*** Opening DATA TO USE ***

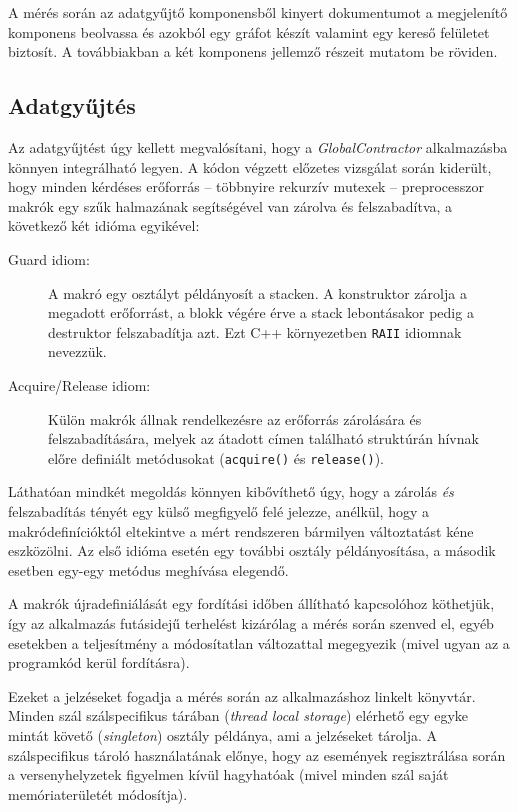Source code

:     A mérés során az adatgyűjtő komponensből kinyert dokumentumot a megjelenítő komponens beolvassa és azokból egy gráfot készít valamint egy kereső felületet biztosít. A továbbiakban a két komponens jellemző részeit mutatom be röviden.
    
    \subsection{Adatgyűjtés}
    Az adatgyűjtést úgy kellett megvalósítani, hogy a \emph{GlobalContractor} alkalmazásba könnyen integrálható legyen. A kódon végzett előzetes vizsgálat során kiderült, hogy minden kérdéses erőforrás -- többnyire rekurzív mutexek -- preprocesszor makrók egy szűk halmazának segítségével van zárolva és felszabadítva, a következő két idióma egyikével:
    
    \begin{description}
        \item[Guard idiom:] A makró egy osztályt példányosít a stacken. A konstruktor zárolja a megadott erőforrást, a blokk végére érve a stack lebontásakor pedig a destruktor felszabadítja azt. Ezt C++ környezetben \texttt{RAII} idiomnak nevezzük.
        \item[Acquire/Release idiom:] Külön makrók állnak rendelkezésre az erőforrás zárolására és felszabadítására, melyek az átadott címen található struktúrán hívnak előre definiált metódusokat (\texttt{acquire()} és \texttt{release()}).
    \end{description}
%    
    Láthatóan mindkét megoldás könnyen kibővíthető úgy, hogy a zárolás \emph{és} felszabadítás tényét egy külső megfigyelő felé jelezze, anélkül, hogy a makródefinícióktól eltekintve a mért rendszeren bármilyen változtatást kéne eszközölni. Az első idióma esetén egy további osztály példányosítása, a második esetben egy-egy metódus meghívása elegendő.
    
    A makrók újradefiniálását egy fordítási időben állítható kapcsolóhoz köthetjük, így az alkalmazás futásidejű terhelést kizárólag a mérés során szenved el, egyéb esetekben a teljesítmény a módosítatlan változattal megegyezik (mivel ugyan az a programkód kerül fordításra).

\medskip    
\lstset{
    basicstyle=\footnotesize\ttfamily
}    
    
\medskip

\noindent    
Ezeket a jelzéseket fogadja a mérés során az alkalmazáshoz linkelt könyvtár. Minden szál szálspecifikus tárában (\emph{thread local storage}) elérhető egy egyke mintát követő (\emph{singleton}) osztály példánya, ami a jelzéseket tárolja. A szálspecifikus tároló használatának előnye, hogy az események regisztrálása során a versenyhelyzetek figyelmen kívül hagyhatóak (mivel minden szál saját memóriaterületét módosítja).
    
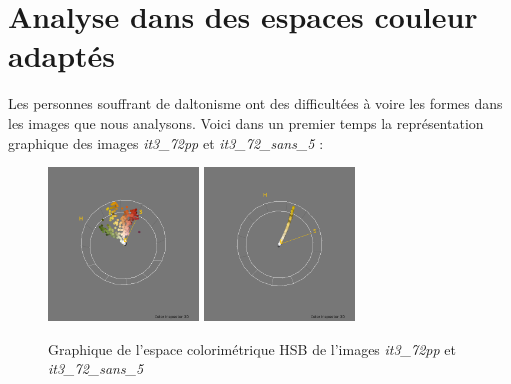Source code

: \documentclass[a4paper,10pt]{article}
\begin{document}
\section{Analyse dans des espaces couleur adaptés}
Les personnes souffrant de daltonisme ont des difficultées à voire les formes dans les images que nous analysons. 
Voici dans un premier temps la représentation graphique des images \textit{it3\_72pp} et \textit{it3\_72\_sans\_5} :
\begin{figure}[!h]
 \begin{center}
 \includegraphics[width=4cm]{resultat/compare1_1.png}
 \includegraphics[width=4cm]{resultat/compare1_2.png}
 \caption{Graphique de l'espace colorimétrique HSB de l'images \textit{it3\_72pp} et \textit{it3\_72\_sans\_5}}
 \end{center}
\end{figure}
\end{document}

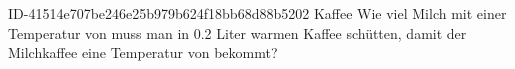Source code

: \begin{exercise}
      {ID-41514e707be246e25b979b624f18bb68d88b5202}
      {Kaffee}
  \ifproblem\problem
    Wie viel Milch mit einer Temperatur von  muss man in \num{0.2} Liter
     warmen Kaffee schütten, damit der Milchkaffee eine Temperatur
    von  bekommt?
  \fi
\end{exercise}
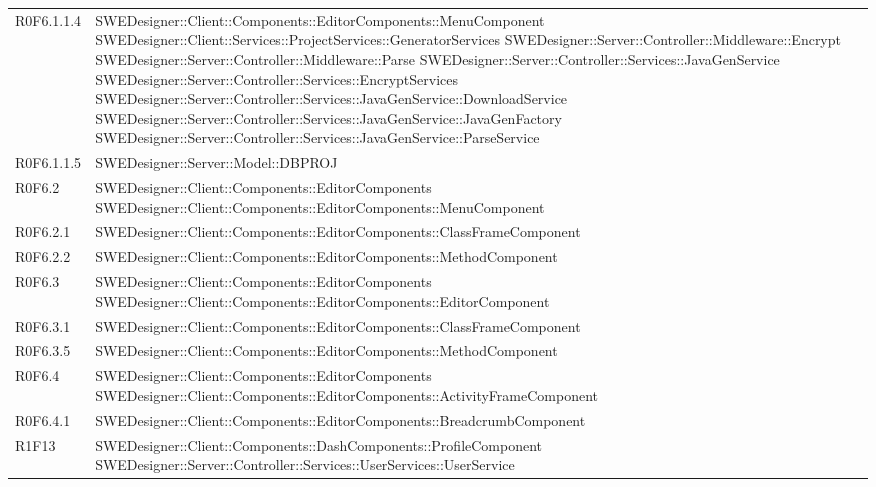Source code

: \begin{center}
\begin{longtable}{p{2cm}!{\VRule[1pt]}p{14cm}}
R0F6.1.1.4 & SWEDesigner::Client::Components::EditorComponents::MenuComponent \newline SWEDesigner::Client::Services::ProjectServices::GeneratorServices \newline SWEDesigner::Server::Controller::Middleware::Encrypt \newline SWEDesigner::Server::Controller::Middleware::Parse \newline SWEDesigner::Server::Controller::Services::JavaGenService \newline SWEDesigner::Server::Controller::Services::EncryptServices \newline SWEDesigner::Server::Controller::Services::JavaGenService::DownloadService \newline SWEDesigner::Server::Controller::Services::JavaGenService::JavaGenFactory \newline SWEDesigner::Server::Controller::Services::JavaGenService::ParseService \\
R0F6.1.1.5 & SWEDesigner::Server::Model::DBPROJ \\
R0F6.2 & SWEDesigner::Client::Components::EditorComponents \newline SWEDesigner::Client::Components::EditorComponents::MenuComponent \\
R0F6.2.1 & SWEDesigner::Client::Components::EditorComponents::ClassFrameComponent \\
R0F6.2.2 & SWEDesigner::Client::Components::EditorComponents::MethodComponent \\
R0F6.3 & SWEDesigner::Client::Components::EditorComponents \newline SWEDesigner::Client::Components::EditorComponents::EditorComponent \\
R0F6.3.1 & SWEDesigner::Client::Components::EditorComponents::ClassFrameComponent \\
R0F6.3.5 & SWEDesigner::Client::Components::EditorComponents::MethodComponent \\
R0F6.4 & SWEDesigner::Client::Components::EditorComponents \newline SWEDesigner::Client::Components::EditorComponents::ActivityFrameComponent \\
R0F6.4.1 & SWEDesigner::Client::Components::EditorComponents::BreadcrumbComponent \\
R1F13 & SWEDesigner::Client::Components::DashComponents::ProfileComponent \newline SWEDesigner::Server::Controller::Services::UserServices::UserService \\

\end{longtable}
\end{center}

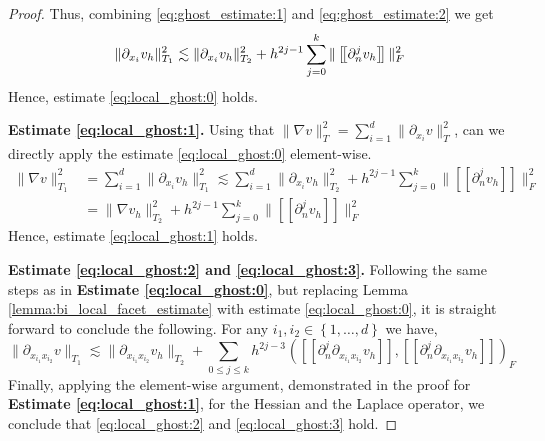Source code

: \documentclass[11pt]{article}
\theoremstyle{remark}
\newcommand{\jump}[1]{\left[\!\left[ #1 \right]\!\right]}
\renewcommand{\le}{\leqslant}
\numberwithin{equation}{section}
\begin{document}
\begin{proof}
Thus, combining \eqref{eq:ghost_estimate:1} and \eqref{eq:ghost_estimate:2} we get
\begin{equation}
    \| \partial _{x_{i}} v_{h} \|_{  T_{1}}^{2  }  \lesssim \| \partial _{x_{i}} v_{h} \|_{ T_{2} }^{  2} + h^{2j-1}\sum_{j=0}^{k} \| \jump{ \partial _{n}^{j} v_{h} }   \|_{F  }^{2  } \\
\end{equation}
        Hence, estimate \eqref{eq:local_ghost:0} holds.

        \textbf{Estimate \eqref{eq:local_ghost:1}.} Using that $\| \nabla  v \|_{T_{}  }^{ 2 } =  \sum_{i=1}^{d} \|  \partial _{x_{i}} v  \|_{T_{}  }^{ 2 }$, can we directly apply the estimate \eqref{eq:local_ghost:0} element-wise.
        \begin{equation}
            \begin{split}
\| \nabla v \|_{T_{1}  }^{2  } &= \sum_{i=1}^{d} \| \partial _{x_{i}}  v_{h} \|_{ T_{1} }^{  2}  \lesssim  \sum_{i=1}^{d} \| \partial _{x_{i}}  v_{h} \|_{ T_{2} }^{  2} + h^{2j-1}\sum_{j=0}^{k} \| \jump{ \partial _{n}^{j} v_{h} }   \|_{F  }^{2  }  \\
         &  = \| \nabla  v_{h} \|_{ T_{2} }^{  2} + h^{2j-1}\sum_{j=0}^{k} \| \jump{ \partial _{n}^{j} v_{h} }   \|_{F  }^{2  }
            \end{split}
        \end{equation}
        Hence, estimate \eqref{eq:local_ghost:1} holds.


\textbf{Estimate \eqref{eq:local_ghost:2} and \eqref{eq:local_ghost:3}.}
Following the same steps as in \textbf{Estimate \eqref{eq:local_ghost:0}}, but replacing Lemma \ref{lemma:bi_local_facet_estimate} with estimate \eqref{eq:local_ghost:0}, it is straight forward to conclude the following. For any  $i_{1},i_{2} \in
\left\{ 1,\ldots, d \right\}$ we have,
\begin{equation}
    \| \partial _{x_{i_1} x_{i_2}} v \|_{ T_{1} }^{  }  \lesssim \| \partial_{ x_{i_1} x_{i_2} } v_{h} \|_{ T_{2} }^{  } + \sum_{0\le j\le k}  {h^{2j -3}}^{} \left(  \jump{ \partial _{n}^{j} \partial _{x_{i_1} x_{i_2}} v_{h} }, \jump{ \partial ^{j}_{n}
        \partial _{x_{i_1} x_{i_2}} v_{h} } \right)     _{F}
\end{equation}
Finally, applying the element-wise argument, demonstrated in the proof for \textbf{Estimate \eqref{eq:local_ghost:1}}, for the Hessian and the Laplace operator, we conclude that \eqref{eq:local_ghost:2} and \eqref{eq:local_ghost:3} hold.

\end{proof}
\end{document}
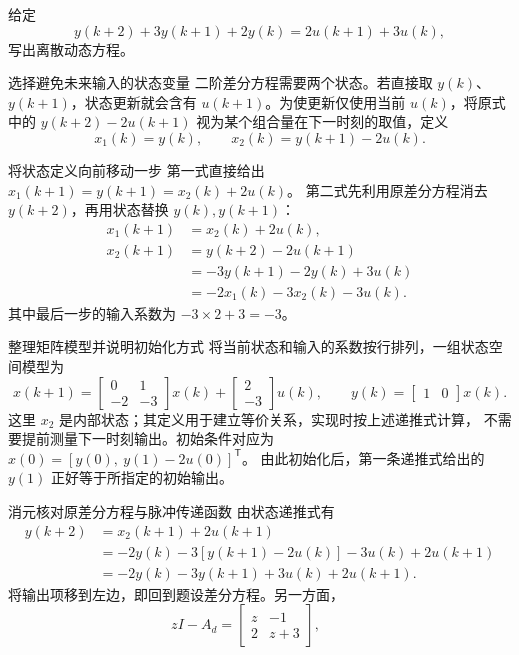 \documentclass[11pt]{article}
\begin{document}
\begin{problem}[原题 15：差分方程的离散状态空间模型]
给定
\[
y(k+2)+3y(k+1)+2y(k)=2u(k+1)+3u(k),
\]
写出离散动态方程。
\end{problem}
\begin{solution}
\begin{proofstep}{选择避免未来输入的状态变量}
二阶差分方程需要两个状态。若直接取 $y(k)$、$y(k+1)$，状态更新就会含有
$u(k+1)$。为使更新仅使用当前 $u(k)$，将原式中的
$y(k+2)-2u(k+1)$ 视为某个组合量在下一时刻的取值，定义
\[
x_1(k)=y(k),\qquad x_2(k)=y(k+1)-2u(k).
\]
\end{proofstep}
\begin{proofstep}{将状态定义向前移动一步}
第一式直接给出 $x_1(k+1)=y(k+1)=x_2(k)+2u(k)$。
第二式先利用原差分方程消去 $y(k+2)$，再用状态替换 $y(k),y(k+1)$：
\begin{align*}
x_1(k+1)&=x_2(k)+2u(k),\\
x_2(k+1)&=y(k+2)-2u(k+1)\\
&=-3y(k+1)-2y(k)+3u(k)\\
&=-2x_1(k)-3x_2(k)-3u(k).
\end{align*}
其中最后一步的输入系数为 $-3\times2+3=-3$。
\end{proofstep}
\begin{proofstep}{整理矩阵模型并说明初始化方式}
将当前状态和输入的系数按行排列，一组状态空间模型为
\[
\boxed{x(k+1)=\begin{bmatrix}0&1\\-2&-3\end{bmatrix}x(k)+
\begin{bmatrix}2\\-3\end{bmatrix}u(k),\qquad
y(k)=\begin{bmatrix}1&0\end{bmatrix}x(k).}
\]
这里 $x_2$ 是内部状态；其定义用于建立等价关系，实现时按上述递推式计算，
不需要提前测量下一时刻输出。初始条件对应为
$x(0)=[y(0),\ y(1)-2u(0)]^{\mathsf T}$。
由此初始化后，第一条递推式给出的 $y(1)$ 正好等于所指定的初始输出。
\end{proofstep}
\begin{proofstep}{消元核对原差分方程与脉冲传递函数}
由状态递推式有
\begin{align*}
y(k+2)&=x_2(k+1)+2u(k+1)\\
&=-2y(k)-3[y(k+1)-2u(k)]-3u(k)+2u(k+1)\\
&=-2y(k)-3y(k+1)+3u(k)+2u(k+1).
\end{align*}
将输出项移到左边，即回到题设差分方程。另一方面，
\[
zI-A_d=\begin{bmatrix}z&-1\\2&z+3\end{bmatrix},\qquad
\]
\end{proofstep}
\end{solution}
\end{document}

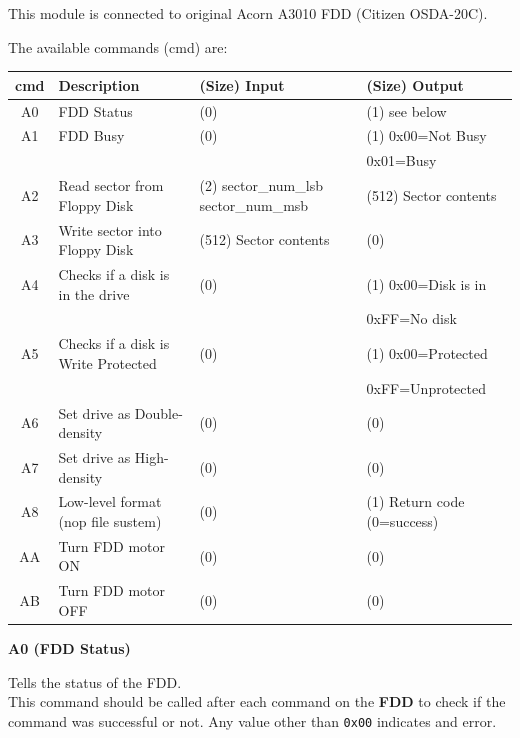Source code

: \documentclass[a4paper,11pt]{article}
\begin{document}
    This module is connected to original Acorn A3010 FDD (Citizen OSDA-20C).

    The available commands (cmd) are:
 
     \begin{tabular}{| c | m{3.8cm} | m{3cm} | m{3.5cm} | }
         \hline
         \rowcolor{lightgray}
         cmd & Description & (Size) Input & (Size) Output\\
         \hline
         A0 & FDD Status & (0) & (1) see below\\
         \hline
         A1 & FDD Busy & (0) & (1) 0x00=Not Busy\\
            &          &     &     0x01=Busy\\
         \hline
         A2 & Read sector from Floppy Disk & (2) sector\_num\_lsb sector\_num\_msb & (512) Sector contents\\
         \hline
         A3 & Write sector into Floppy Disk & (512) Sector contents & (0) \\
         \hline
         A4 & Checks if a disk is in the drive & (0) & (1) 0x00=Disk is in\\
            &                                  &     &     0xFF=No disk\\
         \hline
         A5 & Checks if a disk is Write Protected & (0) & (1) 0x00=Protected\\
            &                                     &     &     0xFF=Unprotected\\
         \hline
         A6 & Set drive as Double-density & (0) & (0)\\
         \hline
         A7 & Set drive as High-density & (0) & (0)\\
         \hline
         A8 & Low-level format (nop file sustem) & (0) & (1) Return code (0=success)\\
         \hline
         AA & Turn FDD motor ON & (0) & (0)\\
         \hline
         AB & Turn FDD motor OFF & (0) & (0)\\
         \hline
     \end{tabular}

     \textbf{A0 (FDD Status)}

     Tells the status of the FDD.\\

     This command should be called after each command on the \textbf{FDD} to
     check if the command was successful or not. Any value other than
     \texttt{0x00} indicates and error.
\end{document}
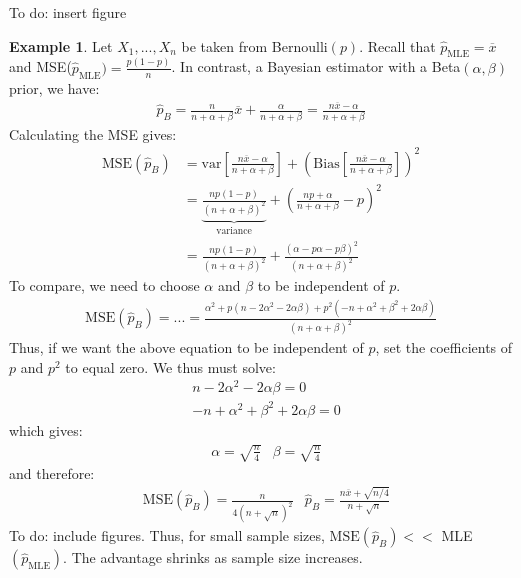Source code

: \documentclass[11pt]{scrartcl}
\theoremstyle{definition}
\newtheorem{ex}{Example}
\theoremstyle{remark}
\begin{document}
{To do: insert figure

\begin{ex}
	Let $X_1, ..., X_n$ be taken from Bernoulli$(p)$. Recall that $\hat{p}_{\text{MLE}} = \overline{x}$ and MSE($\hat{p}_{\text{MLE}}) = \frac{p(1-p)}{n}$. In contrast, a Bayesian estimator with a Beta$(\alpha, \beta)$ prior, we have: 
	\begin{align*}
		\hat{p}_B = \frac{n}{n + \alpha + \beta} \overline{x} + \frac{\alpha}{n+ \alpha + \beta}	 = \frac{n \overline{x} - \alpha}{n + \alpha + \beta}	
	\end{align*}
	Calculating the MSE gives: 
	\begin{align*}
		\text{MSE}(\hat{p}_B) & = \text{var} \left[ 	\frac{n \overline{x} - \alpha}{n + \alpha + \beta}		\right] + \left( \text{Bias} \left[ \frac{n \overline{x} - \alpha}{n + \alpha + \beta}	 \right]  \right)^2 \\
		& = \underbrace{\frac{np(1-p)}{(n+ \alpha + \beta)^2}}_{\text{variance}} + \left( 	\frac{np + \alpha}{n + \alpha + \beta} - p	\right)^2 \\
		& = \frac{np(1-p)}{(n + \alpha + \beta)^2} + \frac{(\alpha - p \alpha - p \beta)^2}{(n + \alpha + \beta)^2}
	\end{align*}
	To compare, we need to choose $\alpha$ and $\beta$ to be independent of $p$. 
	\begin{align*}
		\text{MSE}(\hat{p}_B) = ... = \frac{\alpha^ 2 + p(n - 2 \alpha^2 - 2 \alpha \beta) + p^2(-n + \alpha^2 + \beta^2 + 2 \alpha \beta)}{(n+ \alpha + \beta)^2}
	\end{align*}
	Thus, if we want the above equation to be independent of $p$, set the coefficients of $p$ and $p^2$ to equal zero. We thus must solve: 
	\begin{align*}
			& n - 2 \alpha^2 - 2 \alpha \beta = 0 \\
			& -n + \alpha^2 + \beta^2 + 2 \alpha \beta = 0
	\end{align*}
	which gives: 
	\begin{align*}
		& \alpha = \sqrt{\frac{n}{4}} & \beta = \sqrt{\frac{n}{4}}
	\end{align*}
	and therefore: 
	\begin{align*}
		& \text{MSE}(\hat{p}_B) = \frac{n}{4(n+ \sqrt{n})^2 }	& \hat{p}_B = \frac{n \overline{x} + \sqrt{n / 4}}{n + \sqrt{n}}
	\end{align*}
	To do: include figures. 
	Thus, for small sample sizes, $\text{MSE}(\hat{p}_B )<< $ MLE$(\hat{p}_{\text{MLE}})$. The advantage shrinks as sample size increases. 
\end{ex}

}
\end{document}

*** Closing DATA TO USE ***

▶ [EXERCISE] From the entries, give the number of lines where the string "Floppy" is found, and nothing else.

▶ [EXERCISE RESULT] 2